There's been twists and turns along the way but Australian tennis star Ashleigh Barty has been destined for stardom since first picking up a racquet aged five.

Ashleigh Barty

Ashleigh Barty celebrates after moving into French Open final Source: Getty Images

Few 14-year-olds are invited to Las Vegas to hang out with tennis legends Steffi Graf and Andre Agassi. Then again, few 14-year-olds can boast the special talents of Ashleigh Barty.

Already with a cabinet overflowing with trophies after dominating juniors much senior and almost twice her height, Barty was that chosen one nine years ago.

As a guest of the esteemed adidas player development team, Barty received specialist tuition from Agassi's former coach and fellow Australian Darren Cahill and bonded with the great Graf at a baseball game.

"This trip has given me a lot of confidence and self-belief and has made me realise how I need to work and what sacrifices I must make in order to be a great tennis player," Barty said at the time.

Almost a decade on, Barty on Saturday night has the chance to emulate six-times champion Graf and win the French Open.
Vondrousova Barty
Marketa Vondrousova, left, and Ashleigh Barty Source: Getty Images
She's done the hard work, she retains the self-belief and has made more sacrifices than anyone outside her tight-knit camp can imagine.

A junior Wimbledon champion at 15 and three-times grand slam doubles finalist by 17, Barty was mentally burnt out at 18 after making the ultimate sacrifice of all: leaving the comfort and security of her family home.

Depressingly homesick and suffocating under crushing expectations, the so-called next Martina Hingis packed it all in September 2014.

The shy, prodigiously gifted teenager dropped the bombshell after a first-round US Open loss, trading the grind and isolation of the professional tennis circuit for the camaraderie of women's cricket and the Brisbane Heat dressing room.

Incredibly, having never hit a ball outside her back yard, Barty made a stunning cross-sport transition.

So exceptional was Barty with the willow that Queensland women's coach Andy Richards reckons the all-round super talent could easily have been preparing for an Ashes series right now alongside Ellyse Perry, Meg Lanning and co instead of readying herself for her maiden grand slam final appearance at Roland Garros.

"In 12 months she could've played for Australia," Richards told AAP after Barty's foray into cricket featured a club ton and a tidy 39 off 27 balls on her WBBL debut in 2015.

"I've never seen anything like it since and probably never will.

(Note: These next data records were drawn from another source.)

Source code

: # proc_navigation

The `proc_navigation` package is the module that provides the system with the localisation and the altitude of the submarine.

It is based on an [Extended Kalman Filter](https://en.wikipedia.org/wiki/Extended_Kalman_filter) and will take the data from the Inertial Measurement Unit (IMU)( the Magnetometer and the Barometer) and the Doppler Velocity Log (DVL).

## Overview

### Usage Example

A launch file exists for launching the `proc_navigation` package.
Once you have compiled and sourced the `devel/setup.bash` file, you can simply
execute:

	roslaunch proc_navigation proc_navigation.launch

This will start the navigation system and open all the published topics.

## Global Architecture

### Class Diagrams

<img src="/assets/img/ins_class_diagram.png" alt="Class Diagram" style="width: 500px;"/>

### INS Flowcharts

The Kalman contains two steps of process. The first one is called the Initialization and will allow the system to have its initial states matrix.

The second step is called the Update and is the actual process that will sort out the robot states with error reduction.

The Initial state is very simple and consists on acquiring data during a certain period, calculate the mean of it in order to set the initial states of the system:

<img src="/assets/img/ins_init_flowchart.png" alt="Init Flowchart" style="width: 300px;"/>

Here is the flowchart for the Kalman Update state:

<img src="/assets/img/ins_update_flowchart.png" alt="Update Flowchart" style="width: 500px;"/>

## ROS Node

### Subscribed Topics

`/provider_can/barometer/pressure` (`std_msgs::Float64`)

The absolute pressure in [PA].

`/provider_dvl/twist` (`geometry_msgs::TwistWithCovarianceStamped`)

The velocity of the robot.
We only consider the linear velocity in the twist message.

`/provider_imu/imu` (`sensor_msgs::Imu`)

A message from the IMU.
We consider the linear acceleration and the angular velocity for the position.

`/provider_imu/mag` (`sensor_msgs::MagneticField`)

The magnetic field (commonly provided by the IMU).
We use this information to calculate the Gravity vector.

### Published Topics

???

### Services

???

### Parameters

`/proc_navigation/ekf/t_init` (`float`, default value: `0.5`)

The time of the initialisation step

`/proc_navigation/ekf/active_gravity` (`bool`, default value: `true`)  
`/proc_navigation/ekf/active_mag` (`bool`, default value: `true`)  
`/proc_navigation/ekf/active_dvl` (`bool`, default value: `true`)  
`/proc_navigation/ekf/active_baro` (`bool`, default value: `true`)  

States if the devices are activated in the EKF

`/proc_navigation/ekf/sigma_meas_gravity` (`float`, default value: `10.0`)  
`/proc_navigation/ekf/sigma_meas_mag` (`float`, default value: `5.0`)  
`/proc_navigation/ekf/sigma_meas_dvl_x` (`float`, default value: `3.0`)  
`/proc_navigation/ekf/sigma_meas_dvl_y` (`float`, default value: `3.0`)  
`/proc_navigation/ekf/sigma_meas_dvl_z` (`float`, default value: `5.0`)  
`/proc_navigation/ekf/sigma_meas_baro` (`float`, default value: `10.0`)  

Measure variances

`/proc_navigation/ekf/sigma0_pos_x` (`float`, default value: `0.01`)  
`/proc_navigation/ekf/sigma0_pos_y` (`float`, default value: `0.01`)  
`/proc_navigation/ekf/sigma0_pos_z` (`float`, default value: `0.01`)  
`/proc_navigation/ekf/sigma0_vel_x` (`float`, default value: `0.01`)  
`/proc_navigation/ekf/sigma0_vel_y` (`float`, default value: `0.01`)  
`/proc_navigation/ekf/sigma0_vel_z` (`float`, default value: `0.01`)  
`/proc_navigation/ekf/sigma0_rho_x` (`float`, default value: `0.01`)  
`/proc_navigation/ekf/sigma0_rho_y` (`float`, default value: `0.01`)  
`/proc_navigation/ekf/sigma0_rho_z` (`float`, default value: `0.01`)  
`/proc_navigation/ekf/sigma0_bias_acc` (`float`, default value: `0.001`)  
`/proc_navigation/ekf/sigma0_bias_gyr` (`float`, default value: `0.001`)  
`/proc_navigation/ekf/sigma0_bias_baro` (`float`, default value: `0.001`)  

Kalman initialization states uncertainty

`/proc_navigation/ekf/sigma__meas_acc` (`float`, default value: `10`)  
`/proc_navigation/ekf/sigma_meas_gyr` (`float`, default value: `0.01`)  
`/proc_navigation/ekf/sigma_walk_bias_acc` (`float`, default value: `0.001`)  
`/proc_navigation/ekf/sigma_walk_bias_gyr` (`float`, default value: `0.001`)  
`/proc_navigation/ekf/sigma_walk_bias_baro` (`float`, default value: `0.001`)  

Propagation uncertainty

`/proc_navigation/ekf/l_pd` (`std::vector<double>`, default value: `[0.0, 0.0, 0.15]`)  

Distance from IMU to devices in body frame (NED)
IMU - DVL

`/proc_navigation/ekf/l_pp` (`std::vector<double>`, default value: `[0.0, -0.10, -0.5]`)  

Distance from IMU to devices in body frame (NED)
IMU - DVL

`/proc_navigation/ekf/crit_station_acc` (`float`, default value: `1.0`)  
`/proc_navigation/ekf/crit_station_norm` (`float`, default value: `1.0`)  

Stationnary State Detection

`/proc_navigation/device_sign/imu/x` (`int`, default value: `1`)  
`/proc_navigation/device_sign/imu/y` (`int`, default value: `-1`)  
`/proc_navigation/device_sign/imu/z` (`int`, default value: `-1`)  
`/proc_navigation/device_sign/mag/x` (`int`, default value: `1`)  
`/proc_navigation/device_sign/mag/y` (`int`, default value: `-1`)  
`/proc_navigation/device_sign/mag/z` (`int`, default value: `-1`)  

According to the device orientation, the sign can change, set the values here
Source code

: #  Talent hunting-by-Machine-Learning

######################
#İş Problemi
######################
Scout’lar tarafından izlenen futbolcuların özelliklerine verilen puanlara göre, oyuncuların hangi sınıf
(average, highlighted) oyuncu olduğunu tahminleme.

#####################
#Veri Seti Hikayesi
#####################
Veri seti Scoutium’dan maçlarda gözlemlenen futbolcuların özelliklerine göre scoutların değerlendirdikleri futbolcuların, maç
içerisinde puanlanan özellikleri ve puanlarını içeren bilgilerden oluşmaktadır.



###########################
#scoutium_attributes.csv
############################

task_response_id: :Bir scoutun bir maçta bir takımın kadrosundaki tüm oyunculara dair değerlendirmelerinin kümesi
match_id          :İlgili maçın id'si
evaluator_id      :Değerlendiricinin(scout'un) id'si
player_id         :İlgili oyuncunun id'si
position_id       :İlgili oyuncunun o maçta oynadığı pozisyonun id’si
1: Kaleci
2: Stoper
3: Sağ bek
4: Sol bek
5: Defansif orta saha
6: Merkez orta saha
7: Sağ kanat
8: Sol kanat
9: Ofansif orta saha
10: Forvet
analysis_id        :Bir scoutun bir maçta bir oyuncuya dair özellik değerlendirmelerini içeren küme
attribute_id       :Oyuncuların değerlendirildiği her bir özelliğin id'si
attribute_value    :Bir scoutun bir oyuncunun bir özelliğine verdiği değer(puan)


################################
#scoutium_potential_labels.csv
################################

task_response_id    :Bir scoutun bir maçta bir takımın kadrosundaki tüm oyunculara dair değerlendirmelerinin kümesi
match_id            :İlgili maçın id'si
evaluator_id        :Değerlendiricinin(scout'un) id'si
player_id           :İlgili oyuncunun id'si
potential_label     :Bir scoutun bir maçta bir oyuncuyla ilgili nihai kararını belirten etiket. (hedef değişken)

"She's a freak from that perspective, in how she transferred her skills across."

But tennis was in her blood.

After missing the one-on-one combat, Barty returned to her first sporting love on June 6, 2016 - almost three years ago to the day.

"I think it's what I was born to do," she said.

"I'm a tennis player through and through. I just had to see that for myself.

"I walked away and thoroughly enjoyed my time in cricket. It was a gradual progression for me, during those two years, to want to come back to the sport I had played and loved since I was five years old."
Ashleigh Barty of Australia celebrates.
Ashleigh Barty of Australia celebrates. Source: Getty
All those countless hours hitting balls, from Wednesday to Sunday at the West Brisbane Tennis Centre under the guidance of first coach Jim Joyce, is now paying off.

The Ipswich-born 23-year-old will stride onto Court Philippe Chatrier on Saturday night a warm favourite against unseeded Czech Marketa Vondrousova to become Australia's first French Open singles champion since Margaret Court in 1973.

Three other compatriots, including her indigenous idol and mentor Evonne Goolagong Cawley and her Fed Cup teammate Samantha Stosur in 2010, have fallen in the women's final in Paris in 50-year professional era.

Goolagong Cawley, though, is among the many who believe it's Barty's time to break the drought.

Already a grand slam doubles champion, having broken through with CoCo Vandeweghe last year in New York, Barty's rise in singles has been both steady and spectacular.

From a ranking of No.623 on her return from a 21-month hiatus, Barty cracked the top 50 for the first time barely a year later.

She entered the top 20 in October 2017, after landing her first WTA title in Kuala Lumpur.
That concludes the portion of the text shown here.